Health Sci Rep. 2026 Feb 3;9(2):e71804. doi: 10.1002/hsr2.71804. eCollection 2026 Feb.
ABSTRACT
BACKGROUND: Vitamin D deficiency is highly prevalent among children on regular dialysis, affecting approximately 90% of patients. This deficiency (serum 25-hydroxyvitamin D < 50 nmol/L or 20 ng/mL) is associated with various complications, including skeletal problems, increased infection risk, arterial stiffness, vascular calcification, and higher cardiovascular mortality. Severe deficiency (< 30 nmol/L) particularly increases mortality risks.
METHOD: In this cross-sectional retrospective study, we examined 53 pediatric patients (28 boys, 25 girls) undergoing regular dialysis (hemodialysis and peritoneal dialysis) at a children's medical center from 2018 to 2020. The mean age was 8.21 years, with 71.7% aged 2-12 years, 20.8% adolescents, and 7.5% under 2 years.

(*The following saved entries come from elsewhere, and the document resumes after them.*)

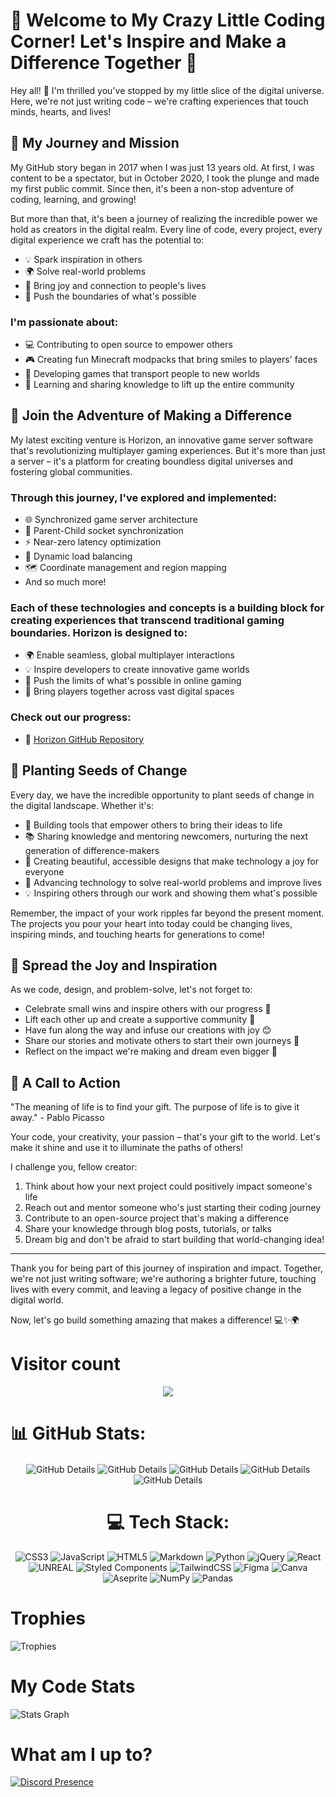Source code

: # 🌟 Welcome to My Crazy Little Coding Corner! Let's Inspire and Make a Difference Together 🌟

Hey all! 👋 I'm thrilled you've stopped by my little slice of the digital universe. Here, we're not just writing code – we're crafting experiences that touch minds, hearts, and lives!

## 🚀 My Journey and Mission

My GitHub story began in 2017 when I was just 13 years old. At first, I was content to be a spectator, but in October 2020, I took the plunge and made my first public commit. Since then, it's been a non-stop adventure of coding, learning, and growing!

But more than that, it's been a journey of realizing the incredible power we hold as creators in the digital realm. Every line of code, every project, every digital experience we craft has the potential to:

- 💡 Spark inspiration in others
- 🌍 Solve real-world problems
- 💖 Bring joy and connection to people's lives
- 🚀 Push the boundaries of what's possible

### I'm passionate about:
- 💻 Contributing to open source to empower others
- 🎮 Creating fun Minecraft modpacks that bring smiles to players' faces
- 🏰 Developing games that transport people to new worlds
- 🌱 Learning and sharing knowledge to lift up the entire community

## 🌈 Join the Adventure of Making a Difference

My latest exciting venture is Horizon, an innovative game server software that's revolutionizing multiplayer gaming experiences. But it's more than just a server – it's a platform for creating boundless digital universes and fostering global communities.

### Through this journey, I've explored and implemented:
- 🌐 Synchronized game server architecture
- 🔄 Parent-Child socket synchronization
- ⚡ Near-zero latency optimization
- 🔀 Dynamic load balancing
- 🗺️ Coordinate management and region mapping
- And so much more!

### Each of these technologies and concepts is a building block for creating experiences that transcend traditional gaming boundaries. Horizon is designed to:

- 🌍 Enable seamless, global multiplayer interactions
- 💡 Inspire developers to create innovative game worlds
- 🚀 Push the limits of what's possible in online gaming
- 🤝 Bring players together across vast digital spaces

### Check out our progress:
- 🐙 [Horizon GitHub Repository](https://github.com/Stars-Beyond/Horizon-Community-Edition)


## 🌱 Planting Seeds of Change

Every day, we have the incredible opportunity to plant seeds of change in the digital landscape. Whether it's:

- 🔧 Building tools that empower others to bring their ideas to life
- 📚 Sharing knowledge and mentoring newcomers, nurturing the next generation of difference-makers
- 🎨 Creating beautiful, accessible designs that make technology a joy for everyone
- 🤖 Advancing technology to solve real-world problems and improve lives
- 💡 Inspiring others through our work and showing them what's possible

Remember, the impact of your work ripples far beyond the present moment. The projects you pour your heart into today could be changing lives, inspiring minds, and touching hearts for generations to come!

## 💖 Spread the Joy and Inspiration

As we code, design, and problem-solve, let's not forget to:

- Celebrate small wins and inspire others with our progress 🎉
- Lift each other up and create a supportive community 🙌
- Have fun along the way and infuse our creations with joy 😊
- Share our stories and motivate others to start their own journeys 📖
- Reflect on the impact we're making and dream even bigger 🌠

## 🌠 A Call to Action

"The meaning of life is to find your gift. The purpose of life is to give it away." - Pablo Picasso

Your code, your creativity, your passion – that's your gift to the world. Let's make it shine and use it to illuminate the paths of others!

I challenge you, fellow creator:
1. Think about how your next project could positively impact someone's life
2. Reach out and mentor someone who's just starting their coding journey
3. Contribute to an open-source project that's making a difference
4. Share your knowledge through blog posts, tutorials, or talks
5. Dream big and don't be afraid to start building that world-changing idea!

---

Thank you for being part of this journey of inspiration and impact. Together, we're not just writing software; we're authoring a brighter future, touching lives with every commit, and leaving a legacy of positive change in the digital world.

Now, let's go build something amazing that makes a difference! 💻✨🌍

# Visitor count

<p align="center"> 
<img src='https://profile-counter.glitch.me/Trident_For_u/count.svg'></img>
</p>

# 📊 GitHub Stats:

<div align="center">
  <img align="center" alt="GitHub Details" src="http://github-profile-summary-cards.vercel.app/api/cards/profile-details?username=tristanpoland&theme=transparent"/>
  <img align="center" alt="GitHub Details" src="http://github-profile-summary-cards.vercel.app/api/cards/repos-per-language?username=tristanpoland&theme=transparent"/>
  <img align="center" alt="GitHub Details" src="http://github-profile-summary-cards.vercel.app/api/cards/most-commit-language?username=tristanpoland&theme=transparent"/>
  <img align="center" alt="GitHub Details" src="http://github-profile-summary-cards.vercel.app/api/cards/stats?username=tristanpoland&theme=transparent"/>
  <img align="center" alt="GitHub Details" src="http://github-profile-summary-cards.vercel.app/api/cards/productive-time?username=tristanpoland&theme=transparent&utcOffset=8"/>
  
  # 💻 Tech Stack:
![CSS3](https://img.shields.io/badge/css3-%231572B6.svg?style=for-the-badge&logo=css3&logoColor=white) ![JavaScript](https://img.shields.io/badge/javascript-%23323330.svg?style=for-the-badge&logo=javascript&logoColor=%23F7DF1E) ![HTML5](https://img.shields.io/badge/html5-%23E34F26.svg?style=for-the-badge&logo=html5&logoColor=white) ![Markdown](https://img.shields.io/badge/markdown-%23000000.svg?style=for-the-badge&logo=markdown&logoColor=white) ![Python](https://img.shields.io/badge/python-3670A0?style=for-the-badge&logo=python&logoColor=ffdd54) ![jQuery](https://img.shields.io/badge/jquery-%230769AD.svg?style=for-the-badge&logo=jquery&logoColor=white) ![React](https://img.shields.io/badge/react-%2320232a.svg?style=for-the-badge&logo=react&logoColor=%2361DAFB) ![UNREAL](https://img.shields.io/badge/unreal-%2320232a.svg?style=for-the-badge&logo=unreal-engine&logoColor=white) ![Styled Components](https://img.shields.io/badge/styled--components-DB7093?style=for-the-badge&logo=styled-components&logoColor=white) ![TailwindCSS](https://img.shields.io/badge/tailwindcss-%2338B2AC.svg?style=for-the-badge&logo=tailwind-css&logoColor=white) 	![Figma](https://img.shields.io/badge/figma-%23F24E1E.svg?style=for-the-badge&logo=figma&logoColor=white) ![Canva](https://img.shields.io/badge/Canva-%2300C4CC.svg?style=for-the-badge&logo=Canva&logoColor=white) ![Aseprite](https://img.shields.io/badge/Aseprite-FFFFFF?style=for-the-badge&logo=Aseprite&logoColor=#7D929E) ![NumPy](https://img.shields.io/badge/numpy-%23013243.svg?style=for-the-badge&logo=numpy&logoColor=white) ![Pandas](https://img.shields.io/badge/pandas-%23150458.svg?style=for-the-badge&logo=pandas&logoColor=white)
</div>

# Trophies
![Trophies](https://github-profile-trophy.vercel.app/?username=tristanpoland&theme=juicyfresh)

# My Code Stats
![Stats Graph](https://codestats-readme.wegfan.cn/history-graph/Trident_For_U?max_languages=15&grid_color=e8e8e8&text_color=666666&zeroline_color=ababab&language_colors=["red","green","Yellow","blue"]&show_legend=true&bg_color=0d1117)

# What am I up to?
[![Discord Presence](https://lanyard.cnrad.dev/api/395306779795390464)](https://discord.com/users/395306779795390464)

The mean vitamin D level was 23.51 ng/mL.
RESULTS: Results showed that 26.41% of patients died, with mortality analysis revealing a hazard ratio of 3.2 for patients with vitamin D levels below 15 ng/mL. The mortality rate was 64.7% in severe deficiency (< 15 ng/mL), 18.8% in moderate deficiency (15-30 ng/mL), while patients with sufficient levels (> 30 ng/mL) recorded no deaths. Additionally, 11.32% developed skeletal disorders, including two cases of spinal fracture. Vitamin D levels showed significant positive correlations with calcium (r = 0.6) and years under dialysis (r = 0.52) (p > 0.05). Associations were found between vitamin D levels and phosphorus, PTH, and mortality rates. However, no significant relationships were observed with dialysis frequency, age, weight, gender, underlying disease, dialysis type, or hypertension.

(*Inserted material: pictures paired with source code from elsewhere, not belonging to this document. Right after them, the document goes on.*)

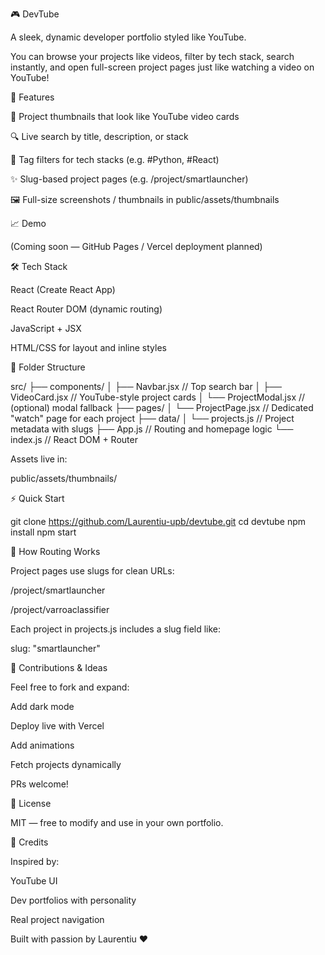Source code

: 🎮 DevTube

A sleek, dynamic developer portfolio styled like YouTube.

You can browse your projects like videos, filter by tech stack, search instantly, and open full-screen project pages just like watching a video on YouTube!

🚀 Features

🎥 Project thumbnails that look like YouTube video cards

🔍 Live search by title, description, or stack

🌁 Tag filters for tech stacks (e.g. #Python, #React)

✨ Slug-based project pages (e.g. /project/smartlauncher)

🖼️ Full-size screenshots / thumbnails in public/assets/thumbnails

📈 Demo

(Coming soon — GitHub Pages / Vercel deployment planned)

🛠️ Tech Stack

React (Create React App)

React Router DOM (dynamic routing)

JavaScript + JSX

HTML/CSS for layout and inline styles

📂 Folder Structure

src/
├── components/
│   ├── Navbar.jsx         // Top search bar
│   ├── VideoCard.jsx      // YouTube-style project cards
│   └── ProjectModal.jsx   // (optional) modal fallback
├── pages/
│   └── ProjectPage.jsx    // Dedicated "watch" page for each project
├── data/
│   └── projects.js        // Project metadata with slugs
├── App.js                 // Routing and homepage logic
└── index.js               // React DOM + Router

Assets live in:

public/assets/thumbnails/

⚡ Quick Start

git clone https://github.com/Laurentiu-upb/devtube.git
cd devtube
npm install
npm start

🔹 How Routing Works

Project pages use slugs for clean URLs:

/project/smartlauncher

/project/varroaclassifier

Each project in projects.js includes a slug field like:

slug: "smartlauncher"

🙌 Contributions & Ideas

Feel free to fork and expand:

Add dark mode

Deploy live with Vercel

Add animations

Fetch projects dynamically

PRs welcome!

📝 License

MIT — free to modify and use in your own portfolio.

👏 Credits

Inspired by:

YouTube UI

Dev portfolios with personality

Real project navigation

Built with passion by Laurentiu ❤️
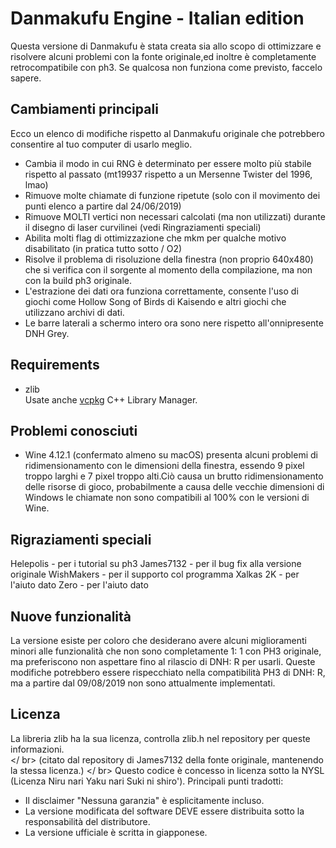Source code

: # Danmakufu Engine - Italian edition
Questa versione di Danmakufu è stata creata sia allo scopo di ottimizzare e risolvere alcuni problemi con la fonte originale,ed inoltre è completamente retrocompatibile con ph3. Se qualcosa non funziona come previsto, faccelo sapere.

## Cambiamenti principali 
Ecco un elenco di modifiche rispetto al Danmakufu originale che potrebbero consentire al tuo computer di usarlo meglio.
 * Cambia il modo in cui RNG è determinato per essere molto più stabile rispetto al passato (mt19937 rispetto a un Mersenne Twister del 1996, lmao)
 * Rimuove molte chiamate di funzione ripetute (solo con il movimento dei punti elenco a partire dal 24/06/2019)
 * Rimuove MOLTI vertici non necessari calcolati (ma non utilizzati) durante il disegno di laser curvilinei (vedi Ringraziamenti speciali)
 * Abilita molti flag di ottimizzazione che mkm per qualche motivo disabilitato (in pratica tutto sotto / O2)
 * Risolve il problema di risoluzione della finestra (non proprio 640x480) che si verifica con il sorgente al momento della compilazione, ma non con la build ph3 originale.
 * L'estrazione dei dati ora funziona correttamente, consente l'uso di giochi come Hollow Song of Birds di Kaisendo e altri giochi che utilizzano archivi di dati.
 * Le barre laterali a schermo intero ora sono nere rispetto all'onnipresente DNH Grey.

## Requirements
 * zlib
</br>Usate anche [vcpkg](https://github.com/Microsoft/vcpkg) C++ Library Manager.

## Problemi conosciuti
 * Wine 4.12.1 (confermato almeno su macOS) presenta alcuni problemi di ridimensionamento con le dimensioni della finestra, essendo 9 pixel troppo larghi e 7 pixel troppo alti.Ciò causa un brutto ridimensionamento delle risorse di gioco, probabilmente a causa delle vecchie dimensioni di Windows le chiamate non sono compatibili al 100% con le versioni di Wine.

## Rigraziamenti speciali
Helepolis - per i tutorial su ph3
James7132 - per il bug fix alla versione originale
WishMakers - per il supporto col programma
Xalkas 2K - per l'aiuto dato
Zero - per l'aiuto dato

## Nuove funzionalità 
La versione esiste per coloro che desiderano avere alcuni miglioramenti minori alle funzionalità che non sono completamente 1: 1 con PH3 originale, ma preferiscono non aspettare fino al rilascio di DNH: R per usarli. Queste modifiche potrebbero essere rispecchiato nella compatibilità PH3 di DNH: R, ma a partire dal 09/08/2019 non sono attualmente implementati.

## Licenza
La libreria zlib ha la sua licenza, controlla zlib.h nel repository per queste informazioni. </br> </ br>
(citato dal repository di James7132 della fonte originale, mantenendo la stessa licenza.) </ br> Questo codice è concesso in licenza sotto la NYSL (Licenza Niru nari Yaku nari Suki ni shiro'). Principali punti tradotti:

  * Il disclaimer "Nessuna garanzia" è esplicitamente incluso.
  * La versione modificata del software DEVE essere distribuita sotto la responsabilità del distributore.
  * La versione ufficiale è scritta in giapponese.
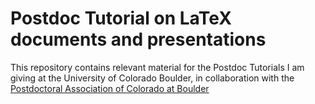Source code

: # Postdoc Tutorial on LaTeX documents and presentations

This repository contains relevant material for the Postdoc Tutorials I am giving at the University of Colorado Boulder, in collaboration with the [Postdoctoral Association of Colorado at Boulder](https://www.colorado.edu/pac/)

CONCLUSION: In conclusion, children with end-stage renal disease undergoing dialysis face increased risks of vitamin D deficiency due to impaired kidney function. This deficiency significantly impacts survival rates and contributes to poor outcomes. Regular monitoring and management of vitamin D levels are crucial for improving survival in pediatric dialysis patients.